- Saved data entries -
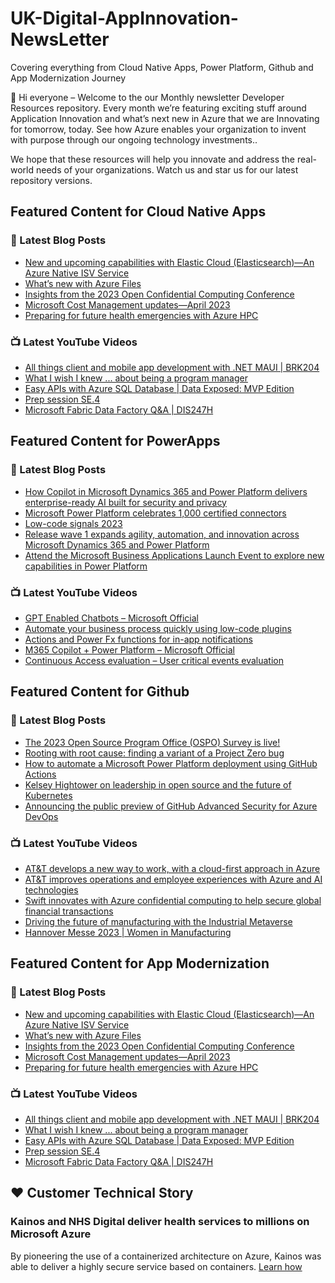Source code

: # UK-Digital-AppInnovation-NewsLetter

Covering everything from Cloud Native Apps, Power Platform, Github and App Modernization Journey

👋 Hi everyone – Welcome to the our Monthly newsletter Developer Resources repository. Every month we’re featuring exciting stuff around Application Innovation and what’s next new in Azure that we are Innovating for tomorrow, today. See how Azure enables your organization to invent with purpose through our ongoing technology investments..


We hope that these resources will help you innovate and address the real-world needs of your organizations. Watch us and star us for our latest repository versions.

## Featured Content for Cloud Native Apps


### 📝 Latest Blog Posts

    
<!-- BLOGCNA:START -->
- [New and upcoming capabilities with Elastic Cloud (Elasticsearch)—An Azure Native ISV Service](https://azure.microsoft.com/blog/new-and-upcoming-capabilities-with-elastic-cloud-elasticsearch-an-azure-native-isv-service/)
- [What’s new with Azure Files](https://azure.microsoft.com/blog/what-s-new-with-azure-files/)
- [Insights from the 2023 Open Confidential Computing Conference](https://azure.microsoft.com/blog/insights-from-the-2023-open-confidential-computing-conference/)
- [Microsoft Cost Management updates—April 2023](https://azure.microsoft.com/blog/microsoft-cost-management-updates-april-2023/)
- [Preparing for future health emergencies with Azure HPC ](https://azure.microsoft.com/blog/preparing-for-future-health-emergencies-with-azure-hpc/)
<!-- BLOGCNA:END -->

### 📺 Latest YouTube Videos

 
<!-- YOUTUBECNA:START -->
- [All things client and mobile app development with .NET MAUI | BRK204](https://www.youtube.com/watch?v=-4SJvzGNZ_M)
- [What I wish I knew ... about being a program manager](https://www.youtube.com/watch?v=vq4c2sqrPYk)
- [Easy APIs with Azure SQL Database | Data Exposed: MVP Edition](https://www.youtube.com/watch?v=47pKZdX4hw4)
- [Prep session SE.4](https://www.youtube.com/watch?v=364cEvOzW5Q)
- [Microsoft Fabric Data Factory Q&amp;A | DIS247H](https://www.youtube.com/watch?v=dKevtDkD5sk)
<!-- YOUTUBECNA:END -->

##  Featured Content for PowerApps
### 📝 Latest Blog Posts
<!-- BLOGPOWER:START -->
- [How Copilot in Microsoft Dynamics 365 and Power Platform delivers enterprise-ready AI built for security and privacy](https://cloudblogs.microsoft.com/dynamics365/bdm/2023/05/12/how-copilot-in-microsoft-dynamics-365-and-power-platform-delivers-enterprise-ready-ai-built-for-security-and-privacy/)
- [Microsoft Power Platform celebrates 1,000 certified connectors](https://cloudblogs.microsoft.com/powerplatform/2023/05/11/microsoft-power-platform-celebrates-1000-certified-connectors/)
- [Low-code signals 2023](https://cloudblogs.microsoft.com/powerplatform/2023/04/13/low-code-signals-2023/)
- [Release wave 1 expands agility, automation, and innovation across Microsoft Dynamics 365 and Power Platform](https://cloudblogs.microsoft.com/dynamics365/bdm/2023/04/04/release-wave-1-expands-agility-automation-and-innovation-across-microsoft-dynamics-365-and-power-platform/)
- [Attend the Microsoft Business Applications Launch Event to explore new capabilities in Power Platform](https://cloudblogs.microsoft.com/powerplatform/2023/03/22/attend-the-microsoft-business-applications-launch-event-to-explore-new-capabilities-in-power-platform/)
<!-- BLOGPOWER:END -->
 ### 📺 Latest YouTube Videos
    
<!-- YOUTUBEPOWER:START -->
- [GPT Enabled Chatbots – Microsoft Official](https://www.youtube.com/watch?v=DvXO_Q3MrZA)
- [Automate your business process quickly using low-code plugins](https://www.youtube.com/watch?v=Xtvtm69oKp4)
- [Actions and Power Fx functions for in-app notifications](https://www.youtube.com/watch?v=lhzsuNKTR8A)
- [M365 Copilot + Power Platform – Microsoft Official](https://www.youtube.com/watch?v=79BdhZBm5FY)
- [Continuous Access evaluation – User critical events evaluation](https://www.youtube.com/watch?v=miFZxDRA_Mw)
<!-- YOUTUBEPOWER:END -->

##  Featured Content for Github
### 📝 Latest Blog Posts
<!-- BLOGGITHUB:START -->
- [The 2023 Open Source Program Office (OSPO) Survey is live!](https://github.blog/2023-05-25-the-2023-open-source-program-office-ospo-survey-is-live/)
- [Rooting with root cause: finding a variant of a Project Zero bug](https://github.blog/2023-05-25-rooting-with-root-cause-finding-a-variant-of-a-project-zero-bug/)
- [How to automate a Microsoft Power Platform deployment using GitHub Actions](https://github.blog/2023-05-24-how-to-automate-a-microsoft-power-platform-deployment-using-github-actions/)
- [Kelsey Hightower on leadership in open source and the future of Kubernetes](https://github.blog/2023-05-24-kelsey-hightower-on-leadership-in-open-source-and-the-future-of-kubernetes/)
- [Announcing the public preview of GitHub Advanced Security for Azure DevOps](https://github.blog/2023-05-23-announcing-the-public-preview-of-github-advanced-security-for-azure-devops/)
<!-- BLOGGITHUB:END -->
### 📺 Latest YouTube Videos
<!-- YOUTUBEGITHUB:START -->
- [AT&amp;T develops a new way to work, with a cloud-first approach in Azure](https://www.youtube.com/watch?v=JcvBw3Ht3nM)
- [AT&amp;T improves operations and employee experiences with Azure and AI technologies](https://www.youtube.com/watch?v=8JXGDbWbeQ4)
- [Swift innovates with Azure confidential computing to help secure global financial transactions](https://www.youtube.com/watch?v=rVv4WgA0avI)
- [Driving the future of manufacturing with the Industrial Metaverse](https://www.youtube.com/watch?v=nEGT88PquUI)
- [Hannover Messe 2023 | Women in Manufacturing](https://www.youtube.com/watch?v=N3_RWDt0-sI)
<!-- YOUTUBEGITHUB:END -->
##  Featured Content for App Modernization
### 📝 Latest Blog Posts
<!-- BLOGAPPMOD:START -->
- [New and upcoming capabilities with Elastic Cloud (Elasticsearch)—An Azure Native ISV Service](https://azure.microsoft.com/blog/new-and-upcoming-capabilities-with-elastic-cloud-elasticsearch-an-azure-native-isv-service/)
- [What’s new with Azure Files](https://azure.microsoft.com/blog/what-s-new-with-azure-files/)
- [Insights from the 2023 Open Confidential Computing Conference](https://azure.microsoft.com/blog/insights-from-the-2023-open-confidential-computing-conference/)
- [Microsoft Cost Management updates—April 2023](https://azure.microsoft.com/blog/microsoft-cost-management-updates-april-2023/)
- [Preparing for future health emergencies with Azure HPC ](https://azure.microsoft.com/blog/preparing-for-future-health-emergencies-with-azure-hpc/)
<!-- BLOGAPPMOD:END -->
### 📺 Latest YouTube Videos
<!-- YOUTUBEAPPMOD:START -->
- [All things client and mobile app development with .NET MAUI | BRK204](https://www.youtube.com/watch?v=-4SJvzGNZ_M)
- [What I wish I knew ... about being a program manager](https://www.youtube.com/watch?v=vq4c2sqrPYk)
- [Easy APIs with Azure SQL Database | Data Exposed: MVP Edition](https://www.youtube.com/watch?v=47pKZdX4hw4)
- [Prep session SE.4](https://www.youtube.com/watch?v=364cEvOzW5Q)
- [Microsoft Fabric Data Factory Q&amp;A | DIS247H](https://www.youtube.com/watch?v=dKevtDkD5sk)
<!-- YOUTUBEAPPMOD:END -->


## ♥️ Customer Technical Story 

### Kainos and NHS Digital deliver health services to millions on Microsoft Azure

By pioneering the use of a containerized architecture on Azure, Kainos was able to deliver a highly secure service based on containers. [Learn how](https://customers.microsoft.com/en-us/story/1368348549535774520-kainos-and-nhs-digital-deliver-health-services-to-millions-on-microsoft-azure)


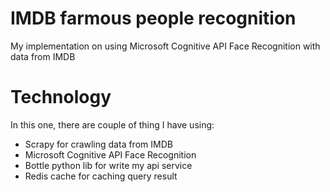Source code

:# IMDB farmous people recognition
My implementation on using Microsoft Cognitive API Face Recognition with data from IMDB

# Technology
In this one, there are couple of thing I have using:
- Scrapy for crawling data from IMDB 
- Microsoft Cognitive API Face Recognition
- Bottle python lib for write my api service 
- Redis cache for caching query result
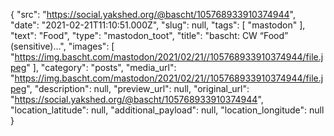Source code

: {
  "src": "https://social.yakshed.org/@bascht/105768933910374944",
  "date": "2021-02-21T11:10:51.000Z",
  "slug": null,
  "tags": [
    "mastodon"
  ],
  "text": "Food",
  "type": "mastodon_toot",
  "title": "bascht: CW “Food” (sensitive)…",
  "images": [
    "https://img.bascht.com/mastodon/2021/02/21//105768933910374944/file.jpeg"
  ],
  "category": "posts",
  "media_url": "https://img.bascht.com/mastodon/2021/02/21//105768933910374944/file.jpeg",
  "description": null,
  "preview_url": null,
  "original_url": "https://social.yakshed.org/@bascht/105768933910374944",
  "location_latitude": null,
  "additional_payload": null,
  "location_longitude": null
}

- What is needed -
All lines from the start of the entries above through the line containing "<!-- BLOGPOWER:START -->" must be transcribed exactly, both ends included, and no picture may be copied.

- Solution for this exercise -
Source code

: # UK-Digital-AppInnovation-NewsLetter

Covering everything from Cloud Native Apps, Power Platform, Github and App Modernization Journey

👋 Hi everyone – Welcome to the our Monthly newsletter Developer Resources repository. Every month we’re featuring exciting stuff around Application Innovation and what’s next new in Azure that we are Innovating for tomorrow, today. See how Azure enables your organization to invent with purpose through our ongoing technology investments..


We hope that these resources will help you innovate and address the real-world needs of your organizations. Watch us and star us for our latest repository versions.

## Featured Content for Cloud Native Apps


### 📝 Latest Blog Posts

    
<!-- BLOGCNA:START -->
- [New and upcoming capabilities with Elastic Cloud (Elasticsearch)—An Azure Native ISV Service](https://azure.microsoft.com/blog/new-and-upcoming-capabilities-with-elastic-cloud-elasticsearch-an-azure-native-isv-service/)
- [What’s new with Azure Files](https://azure.microsoft.com/blog/what-s-new-with-azure-files/)
- [Insights from the 2023 Open Confidential Computing Conference](https://azure.microsoft.com/blog/insights-from-the-2023-open-confidential-computing-conference/)
- [Microsoft Cost Management updates—April 2023](https://azure.microsoft.com/blog/microsoft-cost-management-updates-april-2023/)
- [Preparing for future health emergencies with Azure HPC ](https://azure.microsoft.com/blog/preparing-for-future-health-emergencies-with-azure-hpc/)
<!-- BLOGCNA:END -->

### 📺 Latest YouTube Videos

 
<!-- YOUTUBECNA:START -->
- [All things client and mobile app development with .NET MAUI | BRK204](https://www.youtube.com/watch?v=-4SJvzGNZ_M)
- [What I wish I knew ... about being a program manager](https://www.youtube.com/watch?v=vq4c2sqrPYk)
- [Easy APIs with Azure SQL Database | Data Exposed: MVP Edition](https://www.youtube.com/watch?v=47pKZdX4hw4)
- [Prep session SE.4](https://www.youtube.com/watch?v=364cEvOzW5Q)
- [Microsoft Fabric Data Factory Q&amp;A | DIS247H](https://www.youtube.com/watch?v=dKevtDkD5sk)
<!-- YOUTUBECNA:END -->

##  Featured Content for PowerApps
### 📝 Latest Blog Posts
<!-- BLOGPOWER:START -->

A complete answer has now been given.